**What you have to do**. Whenever a line below includes the word "resetIsSummarized", copy that line.

**Listed records**.
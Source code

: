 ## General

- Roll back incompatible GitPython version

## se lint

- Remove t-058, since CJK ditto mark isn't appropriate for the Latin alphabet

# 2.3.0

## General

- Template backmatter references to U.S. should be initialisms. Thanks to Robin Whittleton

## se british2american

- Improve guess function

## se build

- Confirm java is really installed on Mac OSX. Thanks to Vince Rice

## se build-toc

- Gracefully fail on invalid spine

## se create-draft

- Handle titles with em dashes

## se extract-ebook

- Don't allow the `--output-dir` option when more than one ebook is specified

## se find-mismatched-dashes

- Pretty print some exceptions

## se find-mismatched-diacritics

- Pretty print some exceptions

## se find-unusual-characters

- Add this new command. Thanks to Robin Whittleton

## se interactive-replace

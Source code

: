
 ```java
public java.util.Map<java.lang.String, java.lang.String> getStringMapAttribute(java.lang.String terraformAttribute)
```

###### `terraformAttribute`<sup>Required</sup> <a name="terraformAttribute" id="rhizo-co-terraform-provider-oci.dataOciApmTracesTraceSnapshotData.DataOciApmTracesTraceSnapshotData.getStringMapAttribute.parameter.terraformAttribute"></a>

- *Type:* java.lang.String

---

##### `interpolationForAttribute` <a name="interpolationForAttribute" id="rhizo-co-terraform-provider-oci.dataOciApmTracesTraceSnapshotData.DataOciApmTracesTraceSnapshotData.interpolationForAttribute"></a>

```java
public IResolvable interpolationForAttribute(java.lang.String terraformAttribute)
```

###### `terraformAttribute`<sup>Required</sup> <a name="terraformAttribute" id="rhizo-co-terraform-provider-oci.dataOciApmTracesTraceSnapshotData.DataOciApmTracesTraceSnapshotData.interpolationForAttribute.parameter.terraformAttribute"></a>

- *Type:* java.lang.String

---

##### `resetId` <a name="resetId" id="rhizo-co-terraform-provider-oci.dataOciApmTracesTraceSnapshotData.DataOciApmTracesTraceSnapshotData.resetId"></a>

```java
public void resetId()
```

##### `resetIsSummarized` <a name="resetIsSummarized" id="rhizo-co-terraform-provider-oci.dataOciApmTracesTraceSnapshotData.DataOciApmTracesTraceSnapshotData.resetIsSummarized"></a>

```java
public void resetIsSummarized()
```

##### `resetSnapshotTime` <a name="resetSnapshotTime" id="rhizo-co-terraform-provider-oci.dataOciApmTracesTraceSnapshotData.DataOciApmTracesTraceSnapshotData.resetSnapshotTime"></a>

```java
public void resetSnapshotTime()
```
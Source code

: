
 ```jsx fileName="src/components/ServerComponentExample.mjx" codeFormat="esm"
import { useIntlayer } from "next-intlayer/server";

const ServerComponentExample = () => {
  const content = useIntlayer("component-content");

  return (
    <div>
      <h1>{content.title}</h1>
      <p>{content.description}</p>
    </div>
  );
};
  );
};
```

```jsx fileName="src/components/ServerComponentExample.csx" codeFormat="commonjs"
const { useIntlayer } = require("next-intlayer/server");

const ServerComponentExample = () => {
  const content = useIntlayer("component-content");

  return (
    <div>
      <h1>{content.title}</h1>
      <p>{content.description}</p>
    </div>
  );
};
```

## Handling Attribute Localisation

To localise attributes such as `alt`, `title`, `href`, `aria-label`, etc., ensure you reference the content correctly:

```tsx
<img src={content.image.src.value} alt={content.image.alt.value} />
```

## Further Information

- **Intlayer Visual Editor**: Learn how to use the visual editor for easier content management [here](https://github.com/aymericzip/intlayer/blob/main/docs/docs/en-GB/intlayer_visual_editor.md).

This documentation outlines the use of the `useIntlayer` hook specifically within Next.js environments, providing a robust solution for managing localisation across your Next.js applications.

**Result of the exercise**.
##### `resetIsSummarized` <a name="resetIsSummarized" id="rhizo-co-terraform-provider-oci.dataOciApmTracesTraceSnapshotData.DataOciApmTracesTraceSnapshotData.resetIsSummarized"></a>
public void resetIsSummarized()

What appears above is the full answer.